(RECORDED DATA Opens)
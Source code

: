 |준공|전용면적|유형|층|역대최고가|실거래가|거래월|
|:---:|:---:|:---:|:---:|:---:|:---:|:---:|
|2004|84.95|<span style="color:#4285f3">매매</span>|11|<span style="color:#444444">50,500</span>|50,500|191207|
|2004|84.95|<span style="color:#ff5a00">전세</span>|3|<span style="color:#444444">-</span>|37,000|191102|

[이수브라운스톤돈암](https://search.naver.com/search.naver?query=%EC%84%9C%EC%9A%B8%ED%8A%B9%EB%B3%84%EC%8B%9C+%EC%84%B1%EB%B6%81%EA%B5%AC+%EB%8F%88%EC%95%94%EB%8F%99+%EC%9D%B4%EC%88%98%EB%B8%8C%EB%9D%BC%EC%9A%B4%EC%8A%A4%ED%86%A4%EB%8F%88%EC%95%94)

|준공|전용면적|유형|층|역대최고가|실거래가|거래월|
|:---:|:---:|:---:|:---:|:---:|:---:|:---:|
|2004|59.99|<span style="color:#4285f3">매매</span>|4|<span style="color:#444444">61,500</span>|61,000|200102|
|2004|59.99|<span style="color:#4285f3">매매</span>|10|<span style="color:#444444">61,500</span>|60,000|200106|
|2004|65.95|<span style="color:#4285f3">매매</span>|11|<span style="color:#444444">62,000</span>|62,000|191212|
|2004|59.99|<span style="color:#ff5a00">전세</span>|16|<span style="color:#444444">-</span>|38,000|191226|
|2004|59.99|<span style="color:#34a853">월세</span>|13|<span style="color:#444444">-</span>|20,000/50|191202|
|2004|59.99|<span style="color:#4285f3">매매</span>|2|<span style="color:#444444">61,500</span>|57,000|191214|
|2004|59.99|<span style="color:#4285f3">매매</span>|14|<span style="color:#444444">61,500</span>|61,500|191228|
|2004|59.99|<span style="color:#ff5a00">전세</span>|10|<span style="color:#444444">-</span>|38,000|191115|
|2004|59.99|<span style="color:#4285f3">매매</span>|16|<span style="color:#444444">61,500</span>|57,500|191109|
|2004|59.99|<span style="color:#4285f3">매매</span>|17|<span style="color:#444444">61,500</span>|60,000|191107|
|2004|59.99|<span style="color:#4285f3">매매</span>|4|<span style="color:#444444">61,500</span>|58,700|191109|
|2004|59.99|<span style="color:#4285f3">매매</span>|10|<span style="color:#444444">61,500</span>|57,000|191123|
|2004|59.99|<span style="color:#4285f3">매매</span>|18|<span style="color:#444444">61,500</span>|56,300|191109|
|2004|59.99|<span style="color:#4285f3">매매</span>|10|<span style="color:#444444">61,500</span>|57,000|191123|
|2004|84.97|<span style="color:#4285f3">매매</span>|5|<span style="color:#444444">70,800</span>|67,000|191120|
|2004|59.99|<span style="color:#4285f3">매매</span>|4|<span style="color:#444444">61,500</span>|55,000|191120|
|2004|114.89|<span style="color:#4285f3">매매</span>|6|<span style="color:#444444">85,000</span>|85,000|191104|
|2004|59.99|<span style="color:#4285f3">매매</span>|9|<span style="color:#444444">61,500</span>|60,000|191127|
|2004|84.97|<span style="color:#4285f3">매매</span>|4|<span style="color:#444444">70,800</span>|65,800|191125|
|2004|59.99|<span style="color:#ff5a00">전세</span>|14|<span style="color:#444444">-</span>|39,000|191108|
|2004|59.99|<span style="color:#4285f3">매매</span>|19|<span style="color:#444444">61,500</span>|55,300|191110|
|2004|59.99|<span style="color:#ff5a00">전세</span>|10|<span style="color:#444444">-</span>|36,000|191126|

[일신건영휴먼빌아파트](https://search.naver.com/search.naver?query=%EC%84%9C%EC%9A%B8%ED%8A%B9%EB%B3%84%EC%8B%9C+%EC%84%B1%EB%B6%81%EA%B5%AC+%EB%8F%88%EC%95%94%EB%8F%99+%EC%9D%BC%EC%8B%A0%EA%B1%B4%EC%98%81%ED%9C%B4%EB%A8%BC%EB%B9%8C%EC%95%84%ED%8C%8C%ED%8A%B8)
(RECORDED DATA Closes)
▸ PROBLEM DETAILS:
Scan the records above for the string "실거래가", then report every line that contains it.

▸ ANSWER SPACE:
: |준공|전용면적|유형|층|역대최고가|실거래가|거래월|
|준공|전용면적|유형|층|역대최고가|실거래가|거래월|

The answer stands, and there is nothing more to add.